━━━━━ Extracted entries
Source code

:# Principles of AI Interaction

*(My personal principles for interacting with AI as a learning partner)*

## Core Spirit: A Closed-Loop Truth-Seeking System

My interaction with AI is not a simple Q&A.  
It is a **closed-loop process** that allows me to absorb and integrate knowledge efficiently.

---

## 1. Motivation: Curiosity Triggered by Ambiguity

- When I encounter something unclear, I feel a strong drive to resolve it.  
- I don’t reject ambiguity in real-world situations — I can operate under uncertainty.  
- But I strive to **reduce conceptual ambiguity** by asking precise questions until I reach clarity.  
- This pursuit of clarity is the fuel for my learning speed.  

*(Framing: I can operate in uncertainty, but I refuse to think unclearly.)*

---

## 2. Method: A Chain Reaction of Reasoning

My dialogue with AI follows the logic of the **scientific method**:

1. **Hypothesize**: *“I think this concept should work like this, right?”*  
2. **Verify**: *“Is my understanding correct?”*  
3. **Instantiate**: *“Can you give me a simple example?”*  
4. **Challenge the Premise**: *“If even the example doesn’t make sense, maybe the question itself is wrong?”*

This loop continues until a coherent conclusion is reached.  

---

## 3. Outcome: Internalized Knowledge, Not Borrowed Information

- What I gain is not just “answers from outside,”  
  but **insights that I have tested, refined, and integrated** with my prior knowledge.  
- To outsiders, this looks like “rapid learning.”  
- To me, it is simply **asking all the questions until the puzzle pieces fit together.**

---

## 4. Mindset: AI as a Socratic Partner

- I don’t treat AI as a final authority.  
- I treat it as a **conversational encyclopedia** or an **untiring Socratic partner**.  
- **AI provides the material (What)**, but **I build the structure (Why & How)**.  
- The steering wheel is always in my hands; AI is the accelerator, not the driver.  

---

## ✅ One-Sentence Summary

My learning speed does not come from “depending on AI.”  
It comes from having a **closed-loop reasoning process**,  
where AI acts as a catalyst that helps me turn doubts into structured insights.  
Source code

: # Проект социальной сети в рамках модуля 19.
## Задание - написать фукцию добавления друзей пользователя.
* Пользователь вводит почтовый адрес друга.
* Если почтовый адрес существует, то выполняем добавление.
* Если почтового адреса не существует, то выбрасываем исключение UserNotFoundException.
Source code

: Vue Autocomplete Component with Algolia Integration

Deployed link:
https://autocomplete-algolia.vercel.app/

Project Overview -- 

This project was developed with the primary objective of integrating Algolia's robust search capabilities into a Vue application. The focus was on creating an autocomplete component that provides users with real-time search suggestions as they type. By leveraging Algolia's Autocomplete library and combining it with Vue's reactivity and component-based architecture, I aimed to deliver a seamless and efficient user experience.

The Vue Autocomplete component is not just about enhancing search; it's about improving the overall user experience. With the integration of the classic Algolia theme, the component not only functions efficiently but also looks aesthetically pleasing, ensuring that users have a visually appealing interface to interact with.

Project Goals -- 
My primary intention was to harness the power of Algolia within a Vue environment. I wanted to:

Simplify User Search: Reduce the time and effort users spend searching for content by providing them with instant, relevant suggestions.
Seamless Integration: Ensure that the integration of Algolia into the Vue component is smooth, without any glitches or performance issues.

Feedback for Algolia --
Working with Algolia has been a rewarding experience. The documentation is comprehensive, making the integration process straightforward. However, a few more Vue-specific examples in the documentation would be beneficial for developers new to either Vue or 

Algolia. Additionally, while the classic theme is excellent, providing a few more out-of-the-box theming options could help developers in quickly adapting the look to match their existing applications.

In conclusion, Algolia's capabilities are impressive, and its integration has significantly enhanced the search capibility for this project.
━━━━━━━━━━
▶ _Your assignment_:
Please transcribe the records in full, keeping every word as it is.

▶ _Answer for the task_:
Source code

:# Principles of AI Interaction

*(My personal principles for interacting with AI as a learning partner)*

## Core Spirit: A Closed-Loop Truth-Seeking System

My interaction with AI is not a simple Q&A.  
It is a **closed-loop process** that allows me to absorb and integrate knowledge efficiently.

---

## 1. Motivation: Curiosity Triggered by Ambiguity

- When I encounter something unclear, I feel a strong drive to resolve it.  
- I don’t reject ambiguity in real-world situations — I can operate under uncertainty.  
- But I strive to **reduce conceptual ambiguity** by asking precise questions until I reach clarity.  
- This pursuit of clarity is the fuel for my learning speed.  

*(Framing: I can operate in uncertainty, but I refuse to think unclearly.)*

---

## 2. Method: A Chain Reaction of Reasoning

My dialogue with AI follows the logic of the **scientific method**:

1. **Hypothesize**: *“I think this concept should work like this, right?”*  
2. **Verify**: *“Is my understanding correct?”*  
3. **Instantiate**: *“Can you give me a simple example?”*  
4. **Challenge the Premise**: *“If even the example doesn’t make sense, maybe the question itself is wrong?”*

This loop continues until a coherent conclusion is reached.  

---

## 3. Outcome: Internalized Knowledge, Not Borrowed Information

- What I gain is not just “answers from outside,”  
  but **insights that I have tested, refined, and integrated** with my prior knowledge.  
- To outsiders, this looks like “rapid learning.”  
- To me, it is simply **asking all the questions until the puzzle pieces fit together.**

---

## 4. Mindset: AI as a Socratic Partner

- I don’t treat AI as a final authority.  
- I treat it as a **conversational encyclopedia** or an **untiring Socratic partner**.  
- **AI provides the material (What)**, but **I build the structure (Why & How)**.  
- The steering wheel is always in my hands; AI is the accelerator, not the driver.  

---

## ✅ One-Sentence Summary

My learning speed does not come from “depending on AI.”  
It comes from having a **closed-loop reasoning process**,  
where AI acts as a catalyst that helps me turn doubts into structured insights.  
Source code

: # Проект социальной сети в рамках модуля 19.
## Задание - написать фукцию добавления друзей пользователя.
* Пользователь вводит почтовый адрес друга.
* Если почтовый адрес существует, то выполняем добавление.
* Если почтового адреса не существует, то выбрасываем исключение UserNotFoundException.
Source code

: Vue Autocomplete Component with Algolia Integration

Deployed link:
https://autocomplete-algolia.vercel.app/

Project Overview -- 

This project was developed with the primary objective of integrating Algolia's robust search capabilities into a Vue application. The focus was on creating an autocomplete component that provides users with real-time search suggestions as they type. By leveraging Algolia's Autocomplete library and combining it with Vue's reactivity and component-based architecture, I aimed to deliver a seamless and efficient user experience.

The Vue Autocomplete component is not just about enhancing search; it's about improving the overall user experience. With the integration of the classic Algolia theme, the component not only functions efficiently but also looks aesthetically pleasing, ensuring that users have a visually appealing interface to interact with.

Project Goals -- 
My primary intention was to harness the power of Algolia within a Vue environment. I wanted to:

Simplify User Search: Reduce the time and effort users spend searching for content by providing them with instant, relevant suggestions.
Seamless Integration: Ensure that the integration of Algolia into the Vue component is smooth, without any glitches or performance issues.

Feedback for Algolia --
Working with Algolia has been a rewarding experience. The documentation is comprehensive, making the integration process straightforward. However, a few more Vue-specific examples in the documentation would be beneficial for developers new to either Vue or 

Algolia. Additionally, while the classic theme is excellent, providing a few more out-of-the-box theming options could help developers in quickly adapting the look to match their existing applications.

In conclusion, Algolia's capabilities are impressive, and its integration has significantly enhanced the search capibility for this project.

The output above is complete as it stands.